Entre eles, havia uma figura curiosa: um jovem estagiário chamado Marcos, muito simpático, tímido, que usava óculos e falava pouco. Mas o que mais chamava a atenção de todos os funcionários, era a frequência incomum com que ele examinava os autos dos processos de seu escritório. Todos os dias e várias vezes ao dia, o estagiário pedia processos para examinar, quase sempre os mesmos. A seguir, escolhia um lugar sossegado, no balcão, e debruçava-se longamente sobre os autos, tomando algumas anotações.
Os servidores da Justiça sempre o tratavam com respeito, embora, entre jovens, sempre houvesse alguma informalidade. Os funcionários se referiam a ele como “o mala”, em sua ausência. Mas às vezes se descuidavam e mencionavam “lá vem o mala”, quando ele se aproximava da porta do cartório.
O estagiário fingia não ouvir, mas notava-se uma certa tristeza em seus olhos quando isso ocorria. Entretanto, nunca reclamou nem demonstrou qualquer aborrecimento. Muitas vezes, ao aproximar-se de algum funcionário, já seu conhecido pelas inúmeras vezes que comparecia, ele dizia, com sorriso irônico:
─ Alegrem-se; chegou o mala!
Mas um dia as coisas correram diferentes....
O “mala”, elegantemente trajado, circunspecto e exibindo uma imensa dignidade, aproximou-se do balcão e pediu a todos um momento de atenção, pois tinha algo importante a dizer.
─ Comunico aos ilustres senhores que tive a honra de ser aprovado no último exame da OAB, e agora sou, oficialmente, um advogado, “indispensável à administração da justiça, sendo inviolável por seus atos e manifestações no exercício da profissão, nos limites da lei”, conforme artigo 133 da Constituição Federal. Ele declamou o texto constitucional destacando com a voz a alta posição que, merecidamente, conquistara.
─ Assim sendo, doravante, exijo um tratamento condigno com minha posição, afirmou, muito sério.
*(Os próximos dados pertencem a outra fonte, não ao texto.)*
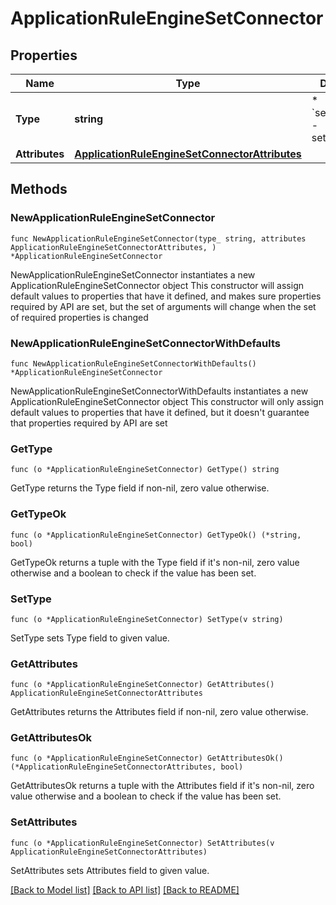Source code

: # ApplicationRuleEngineSetConnector

## Properties

Name | Type | Description | Notes
------------ | ------------- | ------------- | -------------
**Type** | **string** | * &#x60;set_connector&#x60; - set_connector | 
**Attributes** | [**ApplicationRuleEngineSetConnectorAttributes**](ApplicationRuleEngineSetConnectorAttributes.md) |  | 

## Methods

### NewApplicationRuleEngineSetConnector

`func NewApplicationRuleEngineSetConnector(type_ string, attributes ApplicationRuleEngineSetConnectorAttributes, ) *ApplicationRuleEngineSetConnector`

NewApplicationRuleEngineSetConnector instantiates a new ApplicationRuleEngineSetConnector object
This constructor will assign default values to properties that have it defined,
and makes sure properties required by API are set, but the set of arguments
will change when the set of required properties is changed

### NewApplicationRuleEngineSetConnectorWithDefaults

`func NewApplicationRuleEngineSetConnectorWithDefaults() *ApplicationRuleEngineSetConnector`

NewApplicationRuleEngineSetConnectorWithDefaults instantiates a new ApplicationRuleEngineSetConnector object
This constructor will only assign default values to properties that have it defined,
but it doesn't guarantee that properties required by API are set

### GetType

`func (o *ApplicationRuleEngineSetConnector) GetType() string`

GetType returns the Type field if non-nil, zero value otherwise.

### GetTypeOk

`func (o *ApplicationRuleEngineSetConnector) GetTypeOk() (*string, bool)`

GetTypeOk returns a tuple with the Type field if it's non-nil, zero value otherwise
and a boolean to check if the value has been set.

### SetType

`func (o *ApplicationRuleEngineSetConnector) SetType(v string)`

SetType sets Type field to given value.


### GetAttributes

`func (o *ApplicationRuleEngineSetConnector) GetAttributes() ApplicationRuleEngineSetConnectorAttributes`

GetAttributes returns the Attributes field if non-nil, zero value otherwise.

### GetAttributesOk

`func (o *ApplicationRuleEngineSetConnector) GetAttributesOk() (*ApplicationRuleEngineSetConnectorAttributes, bool)`

GetAttributesOk returns a tuple with the Attributes field if it's non-nil, zero value otherwise
and a boolean to check if the value has been set.

### SetAttributes

`func (o *ApplicationRuleEngineSetConnector) SetAttributes(v ApplicationRuleEngineSetConnectorAttributes)`

SetAttributes sets Attributes field to given value.



[[Back to Model list]](../README.md#documentation-for-models) [[Back to API list]](../README.md#documentation-for-api-endpoints) [[Back to README]](../README.md)


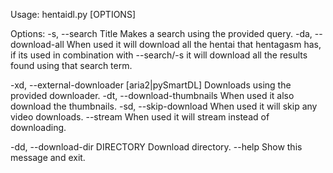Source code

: Usage: hentaidl.py [OPTIONS]

Options:
  -s, --search Title              Makes a search using the provided query.
  -da, --download-all             When used it will download all the hentai
                                  that hentagasm has, if its used in
                                  combination with --search/-s it will
                                  download all the results found using that
                                  search term.

  -xd, --external-downloader [aria2|pySmartDL]
                                  Downloads using the provided downloader.
  -dt, --download-thumbnails      When used it also download the thumbnails.
  -sd, --skip-download            When used it will skip any video downloads.
  --stream                        When used it will stream instead of
                                  downloading.

  -dd, --download-dir DIRECTORY   Download directory.
  --help                          Show this message and exit.
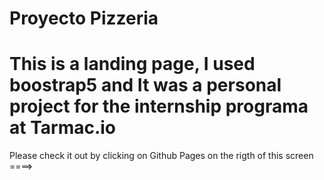 # Proyecto Pizzeria
# This is a landing page, I used boostrap5 and It was a personal project for the internship programa at Tarmac.io
Please check it out by clicking on Github Pages on the rigth of this screen                               ====>

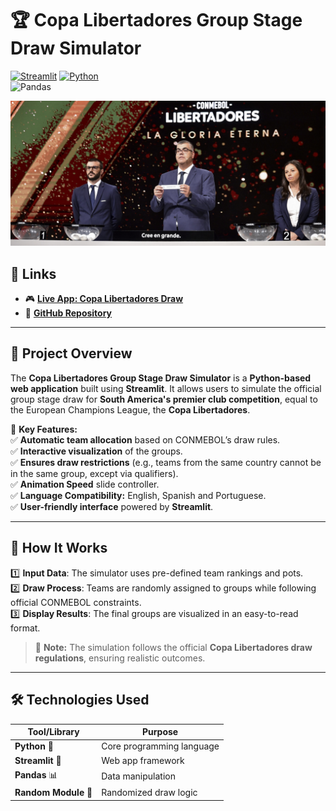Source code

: # 🏆 Copa Libertadores Group Stage Draw Simulator  

[![Streamlit](https://img.shields.io/badge/Streamlit-App-red?logo=Streamlit)](https://sorteocopalibertadores.streamlit.app/)
[![Python](https://img.shields.io/badge/Python-3.12-blue?logo=Python)](https://github.com/tellosilvam/CopaLibertadores-GroupStage-Draw/blob/main/libdraw.py)  
![Pandas](https://img.shields.io/badge/Pandas-Data%20Analysis-yellow?logo=Pandas)  

![Copa Libertadores Draw](thumb.jpg)

## 🔗 Links  

- 🎮 [**Live App: Copa Libertadores Draw**](https://sorteocopalibertadores.streamlit.app/)  
- 📜 [**GitHub Repository**](https://github.com/tellosilvam/CopaLibertadores-GroupStage-Draw)  

---

## 📌 Project Overview  

The **Copa Libertadores Group Stage Draw Simulator** is a **Python-based web application** built using **Streamlit**. It allows users to simulate the official group stage draw for **South America's premier club competition**, equal to the European Champions League, the **Copa Libertadores**.  

🔹 **Key Features:**  
✅ **Automatic team allocation** based on CONMEBOL’s draw rules.  
✅ **Interactive visualization** of the groups.  
✅ **Ensures draw restrictions** (e.g., teams from the same country cannot be in the same group, except via qualifiers).  
✅ **Animation Speed** slide controller.  
✅ **Language Compatibility:** English, Spanish and Portuguese.  
✅ **User-friendly interface** powered by **Streamlit**.  

---

## 🚀 How It Works  

1️⃣ **Input Data**: The simulator uses pre-defined team rankings and pots.  
2️⃣ **Draw Process**: Teams are randomly assigned to groups while following official CONMEBOL constraints.  
3️⃣ **Display Results**: The final groups are visualized in an easy-to-read format.  

> 📌 **Note:** The simulation follows the official **Copa Libertadores draw regulations**, ensuring realistic outcomes.  

---

## 🛠️ Technologies Used  

| Tool/Library | Purpose |
|-------------|---------|
| **Python** 🐍 | Core programming language |
| **Streamlit** 🎨 | Web app framework |
| **Pandas** 📊 | Data manipulation |
| **Random Module** 🎲 | Randomized draw logic |
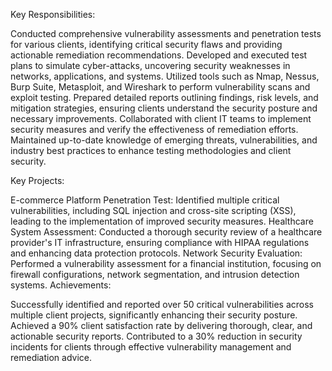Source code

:Key Responsibilities:

Conducted comprehensive vulnerability assessments and penetration tests for various clients, identifying critical security flaws and providing actionable remediation recommendations.
Developed and executed test plans to simulate cyber-attacks, uncovering security weaknesses in networks, applications, and systems.
Utilized tools such as Nmap, Nessus, Burp Suite, Metasploit, and Wireshark to perform vulnerability scans and exploit testing.
Prepared detailed reports outlining findings, risk levels, and mitigation strategies, ensuring clients understand the security posture and necessary improvements.
Collaborated with client IT teams to implement security measures and verify the effectiveness of remediation efforts.
Maintained up-to-date knowledge of emerging threats, vulnerabilities, and industry best practices to enhance testing methodologies and client security.

Key Projects:

E-commerce Platform Penetration Test: Identified multiple critical vulnerabilities, including SQL injection and cross-site scripting (XSS), leading to the implementation of improved security measures.
Healthcare System Assessment: Conducted a thorough security review of a healthcare provider's IT infrastructure, ensuring compliance with HIPAA regulations and enhancing data protection protocols.
Network Security Evaluation: Performed a vulnerability assessment for a financial institution, focusing on firewall configurations, network segmentation, and intrusion detection systems.
Achievements:

Successfully identified and reported over 50 critical vulnerabilities across multiple client projects, significantly enhancing their security posture.
Achieved a 90% client satisfaction rate by delivering thorough, clear, and actionable security reports.
Contributed to a 30% reduction in security incidents for clients through effective vulnerability management and remediation advice.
Os funcionários entreolharam-se, um tanto preocupados. Será que ele guardara mágoa pela troça que recebera? Mas era, afinal, uma forma de tratamento carinhoso, mas..., e hesitavam, pensando qual atitude adotar, até que o chefe tomou a iniciativa e perguntou:
─ Pois não, doutor. Parabéns pela aprovação nos exames da OAB. É digno de nosso maior respeito e admiração. Agora, para dirimir qualquer dúvida, poderia nos dizer como gostaria de ser chamado?
Ele permaneceu alguns momentos sério, com a testa franzida, como se meditasse sobre uma difícil decisão. Finalmente, para alívio geral, abriu um largo sorriso, e respondeu:
─ Bem, podem me chamar de Doutor Mala!
O jovem advogado foi efusivamente cumprimentado por todos os funcionários do cartório, apertos de mão, tapinhas nas costas, etc. A alegria de todos que acompanharam essa parte da carreira do ex-estagiário era sincera. Mas, diante do susto, prudentemente, passaram a cumprimentá-lo ou referir-se a ele como “o Doutor Marcos”.